DATA SHOWN:
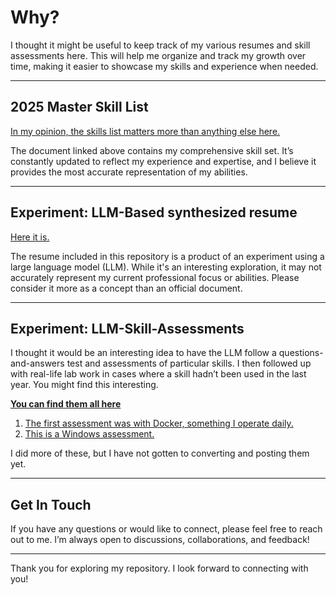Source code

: # Why?

I thought it might be useful to keep track of my various resumes and skill assessments here. This will help me organize and track my growth over time, making it easier to showcase my skills and experience when needed.

---

## 2025 Master Skill List

[In my opinion, the skills list matters more than anything else here.](2025-Master-Skill-list.md)

The document linked above contains my comprehensive skill set. It’s constantly updated to reflect my experience and expertise, and I believe it provides the most accurate representation of my abilities.

---

## Experiment: LLM-Based synthesized resume

[Here it is.](2025-Senior-systems-engineer-cloud-and-security-specialist.md)

The resume included in this repository is a product of an experiment using a large language model (LLM). While it's an interesting exploration, it may not accurately represent my current professional focus or abilities. Please consider it more as a concept than an official document.

---

## Experiment: LLM-Skill-Assessments

I thought it would be an interesting idea to have the LLM follow a questions-and-answers test and assessments of particular skills. I then followed up with real-life lab work in cases where a skill hadn’t been used in the last year. You might find this interesting.

[**You can find them all here**](LLM-Skill-Assessments)

1. [The first assessment was with Docker, something I operate daily.](LLM-Skill-Assessments\Docker-Assessments.md)
2. [This is a Windows assessment.](LLM-Skill-Assessments\Windows-Assessments.md)

I did more of these, but I have not gotten to converting and posting them yet.

---

## Get In Touch

If you have any questions or would like to connect, please feel free to reach out to me. I’m always open to discussions, collaborations, and feedback!

---

Thank you for exploring my repository. I look forward to connecting with you!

YOUR OBJECTIVE: Everything above from the line with "## 2025 Master Skill List" to the line with "## Experiment: LLM-Skill-Assessments", both included, must be repeated exactly, and nothing outside that range.

THE COMPLETED TASK:
## 2025 Master Skill List

[In my opinion, the skills list matters more than anything else here.](2025-Master-Skill-list.md)

The document linked above contains my comprehensive skill set. It’s constantly updated to reflect my experience and expertise, and I believe it provides the most accurate representation of my abilities.

---

## Experiment: LLM-Based synthesized resume

[Here it is.](2025-Senior-systems-engineer-cloud-and-security-specialist.md)

The resume included in this repository is a product of an experiment using a large language model (LLM). While it's an interesting exploration, it may not accurately represent my current professional focus or abilities. Please consider it more as a concept than an official document.

---

## Experiment: LLM-Skill-Assessments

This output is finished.